The Election Code further provides the State Board of Elections with a detailed method for instructing judges of election and delegating to them its function to enforce the provisions of the Act. (Ill. Rev. Stat. 1973, ch. 46, par. 1A-8(3).) It would be inconsistent with the legislative intent manifested by the above statutory provisions to hold that within the context of an election, a judge of election is not empowered to enforce that section of the Election Code.

However, in this case, we find that the State failed to present evidence sufficient to convict the defendant beyond a reasonable doubt of the offenses with which he was charged.

The trial court found that evidence presented was inadequate to convict the defendant of the offense of disregard of Election Code (Ill. Rev. Stat. 1973, ch. 46, par. 29—12) (his allegedly instructing a voter in a voting machine), and directed a verdict of not guilty as to that charge. We believe that the evidence relating to the two remaining charges was equally insufficient in factual substance to support a conviction.

A criminal defendant is entitled to be presumed innocent until proved guilty and the State has the burden to prove the defendant’s guilt beyond a reasonable doubt. (People v. Coulson (1958), 13 Ill. 2d 290, 296, 149 N.E.2d 96.) The Illinois Supreme Court held in Coulson, at page 296, that:

“A judgment of conviction can be sustained only on credible evidence which removed all reasonable doubt of the guilt of the defendant, and it is the insufficiency of the People’s evidence which creates such doubt. If a conviction is to be sustained, it must rest on the strength of the People’s case and not on the weakness of the defendant’s case.”

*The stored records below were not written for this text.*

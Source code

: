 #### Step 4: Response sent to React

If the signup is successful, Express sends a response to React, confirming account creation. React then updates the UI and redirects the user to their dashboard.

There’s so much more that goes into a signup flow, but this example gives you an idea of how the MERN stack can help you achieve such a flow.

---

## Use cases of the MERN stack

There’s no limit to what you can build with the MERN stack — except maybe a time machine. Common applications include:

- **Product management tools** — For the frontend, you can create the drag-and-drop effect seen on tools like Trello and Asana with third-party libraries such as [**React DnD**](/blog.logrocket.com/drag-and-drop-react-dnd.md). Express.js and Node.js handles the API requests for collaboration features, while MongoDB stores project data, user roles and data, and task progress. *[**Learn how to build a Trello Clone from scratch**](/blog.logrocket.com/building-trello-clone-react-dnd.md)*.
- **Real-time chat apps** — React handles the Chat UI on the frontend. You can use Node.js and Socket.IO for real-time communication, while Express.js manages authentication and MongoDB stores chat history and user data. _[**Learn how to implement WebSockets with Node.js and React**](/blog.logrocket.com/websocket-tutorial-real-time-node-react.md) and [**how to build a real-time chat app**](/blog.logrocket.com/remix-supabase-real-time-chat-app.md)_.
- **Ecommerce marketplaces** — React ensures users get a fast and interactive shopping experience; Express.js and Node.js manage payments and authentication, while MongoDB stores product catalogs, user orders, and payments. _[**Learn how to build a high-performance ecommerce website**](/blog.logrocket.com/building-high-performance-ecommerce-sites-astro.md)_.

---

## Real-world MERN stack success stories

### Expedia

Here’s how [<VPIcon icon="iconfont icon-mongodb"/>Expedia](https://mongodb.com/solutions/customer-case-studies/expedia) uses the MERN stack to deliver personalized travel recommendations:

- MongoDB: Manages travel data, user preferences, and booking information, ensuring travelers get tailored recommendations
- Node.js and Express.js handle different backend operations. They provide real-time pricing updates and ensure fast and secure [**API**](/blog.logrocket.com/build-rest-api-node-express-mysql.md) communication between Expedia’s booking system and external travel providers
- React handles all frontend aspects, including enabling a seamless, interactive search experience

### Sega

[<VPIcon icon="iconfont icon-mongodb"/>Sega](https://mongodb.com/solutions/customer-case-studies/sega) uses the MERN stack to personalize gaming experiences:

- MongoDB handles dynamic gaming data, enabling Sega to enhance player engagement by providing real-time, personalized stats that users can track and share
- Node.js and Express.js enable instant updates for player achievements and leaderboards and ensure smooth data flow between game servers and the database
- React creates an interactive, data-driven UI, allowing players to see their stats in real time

In People v. Charleston (1970), 47 Ill. 2d 19, 22, 264 N.E.2d 199, Mr. Justice Schaefer, quoting from People v. Reese (1966), 34 Ill. 2d 77, 80, 213 N.E.2d 526, 527, stated:

*603“ ‘We attach great weight to the findings of the trier of fact, including his appraisal of the credibility of witnesses, but they are not conclusive and it is our duty to set a conviction aside where the evidence is so unsatisfactory as to raise a reasonable doubt of a defendant’s guilt.’ ”

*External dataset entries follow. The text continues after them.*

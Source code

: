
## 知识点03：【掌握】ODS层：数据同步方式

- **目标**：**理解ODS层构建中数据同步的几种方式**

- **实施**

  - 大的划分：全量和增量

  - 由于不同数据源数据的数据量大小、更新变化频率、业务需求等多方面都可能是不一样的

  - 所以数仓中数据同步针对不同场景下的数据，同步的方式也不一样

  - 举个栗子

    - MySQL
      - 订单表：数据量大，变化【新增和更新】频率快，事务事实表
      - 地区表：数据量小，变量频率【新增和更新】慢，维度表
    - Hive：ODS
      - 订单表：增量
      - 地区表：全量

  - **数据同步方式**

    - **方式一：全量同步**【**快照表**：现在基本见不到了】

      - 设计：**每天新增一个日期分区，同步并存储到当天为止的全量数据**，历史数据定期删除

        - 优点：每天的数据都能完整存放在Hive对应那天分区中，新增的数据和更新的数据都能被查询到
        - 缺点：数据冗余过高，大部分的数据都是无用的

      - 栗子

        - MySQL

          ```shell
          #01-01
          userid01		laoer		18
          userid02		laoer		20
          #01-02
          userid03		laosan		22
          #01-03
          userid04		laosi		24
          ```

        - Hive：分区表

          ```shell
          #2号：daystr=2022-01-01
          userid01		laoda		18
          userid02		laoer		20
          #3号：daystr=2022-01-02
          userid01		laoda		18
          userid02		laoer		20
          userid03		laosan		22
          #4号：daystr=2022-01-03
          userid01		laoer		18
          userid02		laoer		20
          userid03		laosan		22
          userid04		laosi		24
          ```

In the instant case, the evidence elicited at trial was clearly insufficient to remove all reasonable doubt as to the guilt or innocence of the defendant, and is, therefore, insufficient to sustain his convictions upon review.

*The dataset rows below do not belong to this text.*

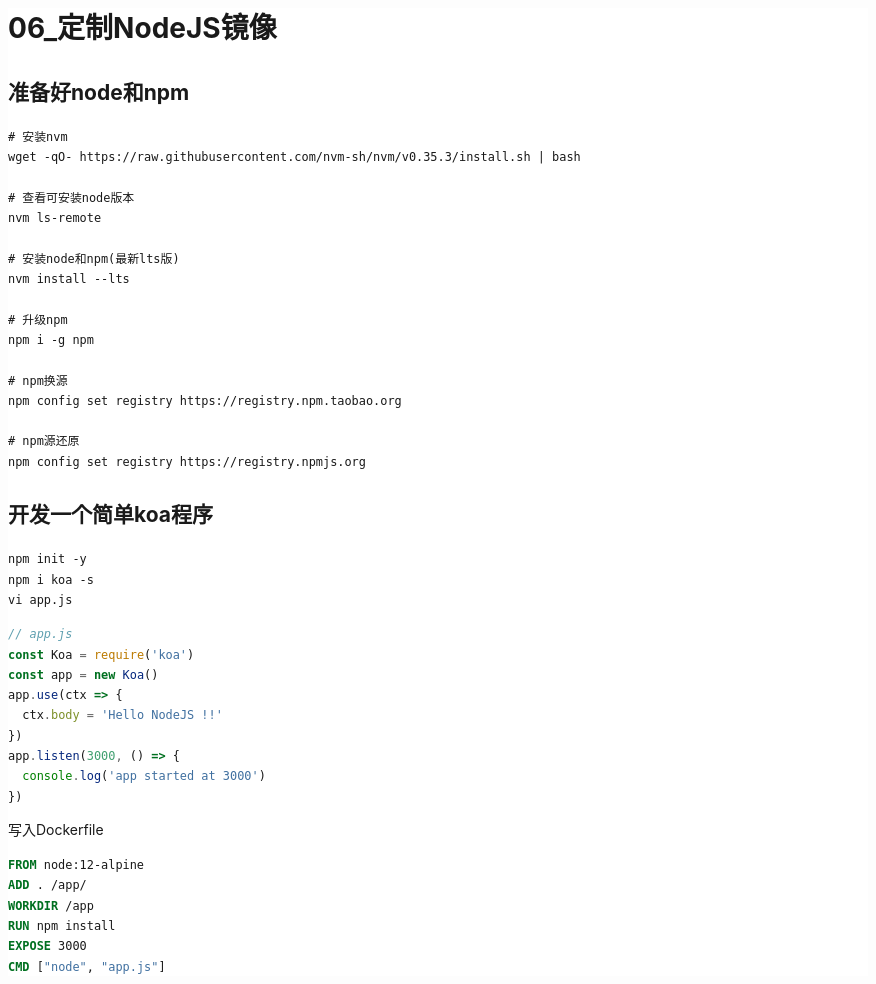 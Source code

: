 
# 06_定制NodeJS镜像

## 准备好node和npm

```shell
# 安装nvm
wget -qO- https://raw.githubusercontent.com/nvm-sh/nvm/v0.35.3/install.sh | bash

# 查看可安装node版本
nvm ls-remote

# 安装node和npm(最新lts版)
nvm install --lts

# 升级npm
npm i -g npm

# npm换源
npm config set registry https://registry.npm.taobao.org

# npm源还原
npm config set registry https://registry.npmjs.org

```



## 开发一个简单koa程序

```shell
npm init -y
npm i koa -s
vi app.js
```

```javascript
// app.js
const Koa = require('koa')
const app = new Koa()
app.use(ctx => {
  ctx.body = 'Hello NodeJS !!'
})
app.listen(3000, () => {
  console.log('app started at 3000')
})
```



写入Dockerfile

```dockerfile
FROM node:12-alpine
ADD . /app/
WORKDIR /app
RUN npm install
EXPOSE 3000
CMD ["node", "app.js"]
```
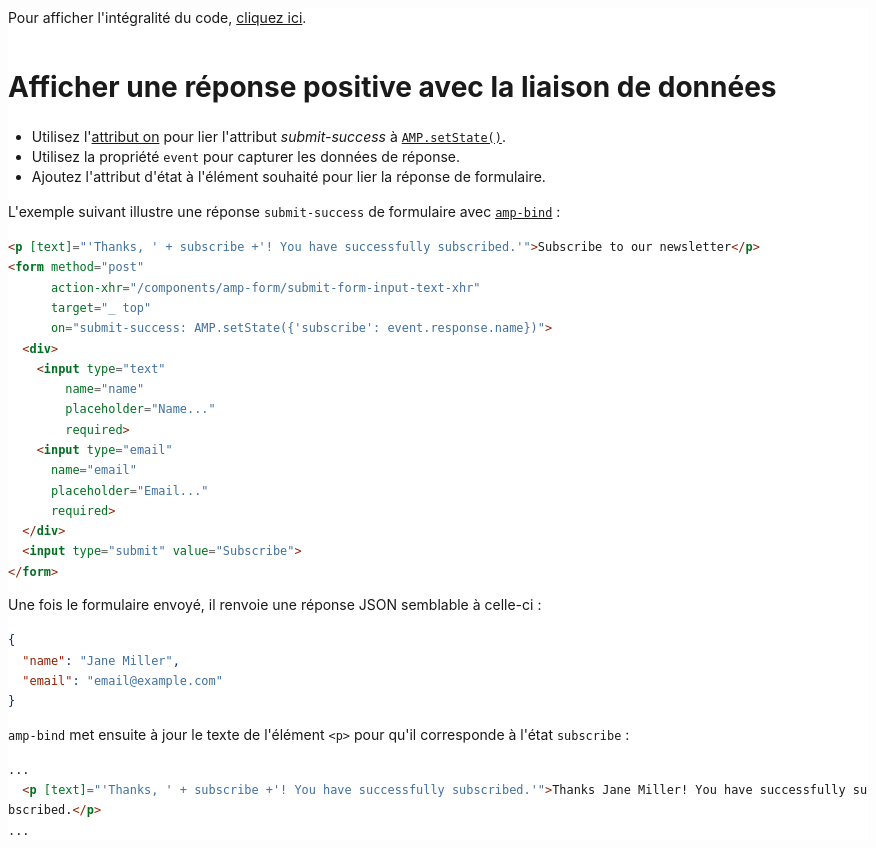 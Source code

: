 Pour afficher l'intégralité du code, [cliquez ici](https://github.com/ampproject/amphtml/blob/master/examples/forms.amp.html).

# Afficher une réponse positive avec la liaison de données <a name="to-render-a-successful-response-with-data-binding"></a>

* Utilisez l'[attribut on](../../../documentation/guides-and-tutorials/learn/amp-actions-and-events.md) pour lier l'attribut *submit-success* à [`AMP.setState()`](amp-bind.md#updating-state-with-amp.setstate%28%29).
* Utilisez la propriété `event` pour capturer les données de réponse.
* Ajoutez l'attribut d'état à l'élément souhaité pour lier la réponse de formulaire.

L'exemple suivant illustre une réponse `submit-success` de formulaire avec [`amp-bind`](amp-bind.md) :
```html
<p [text]="'Thanks, ' + subscribe +'! You have successfully subscribed.'">Subscribe to our newsletter</p>
<form method="post"
      action-xhr="/components/amp-form/submit-form-input-text-xhr"
      target="_ top"
      on="submit-success: AMP.setState({'subscribe': event.response.name})">
  <div>
    <input type="text"
        name="name"
        placeholder="Name..."
        required>
    <input type="email"
      name="email"
      placeholder="Email..."
      required>
  </div>
  <input type="submit" value="Subscribe">
</form>
```

Une fois le formulaire envoyé, il renvoie une réponse JSON semblable à celle-ci :

```json
{
  "name": "Jane Miller",
  "email": "email@example.com"
}
```
`amp-bind` met ensuite à jour le texte de l'élément `<p>` pour qu'il corresponde à l'état `subscribe` :

```html
...
  <p [text]="'Thanks, ' + subscribe +'! You have successfully subscribed.'">Thanks Jane Miller! You have successfully subscribed.</p>
...
```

The defendant denied any failure on his part to comply with an order directed toward him by Patricia Fust. He stated that she never told him to cease interfering with voters. There is no dispute that when she did order him to leave the polling place, he left immediately. Voter Howard Bunting testified that he heard no conversation exchanged between Ms. Fust and the defendant. After Bunting requested a Republican ballot, there was no comment from the defendant. Voter Henrietta Marks testified that she requested and received a Republican ballot. She never heard the defendant instruct anyone to take a different ballot. She heard no conversation exchanged when she voted. Frank Alschuler testified that Howard Bunting was the voter allegedly intimidated into changing his ballot application. After refreshing her recollection, Marjorie Alschuler testified that the voter’s name was Pallad. Frank Alschuler testified that the defendant passed out campaign literature in the polling place. Alschuler stated that the literature was entitled “Bullet for Marovitz.” Ms. Clough testified that the defendant distributed cards in the polling place; she did not see what was written on the cards. No cards or literature was produced at the trial. The defendant denied soliciting votes or passing out literature in the polling place or within 100 feet of the polling place. Several witnesses testified that they never saw the defendant with campaign literature, and that he never improperly interfered with any voters. They agreed that Patricia Fust displayed an extremely hostile attitude toward the defendant.

We believe that the evidence raises sufficient doubt as to the guilt of the defendant and, accordingly, we reverse the trial court.

Reversed.

DIERINGER, P. J., and LINN, J.*, concur.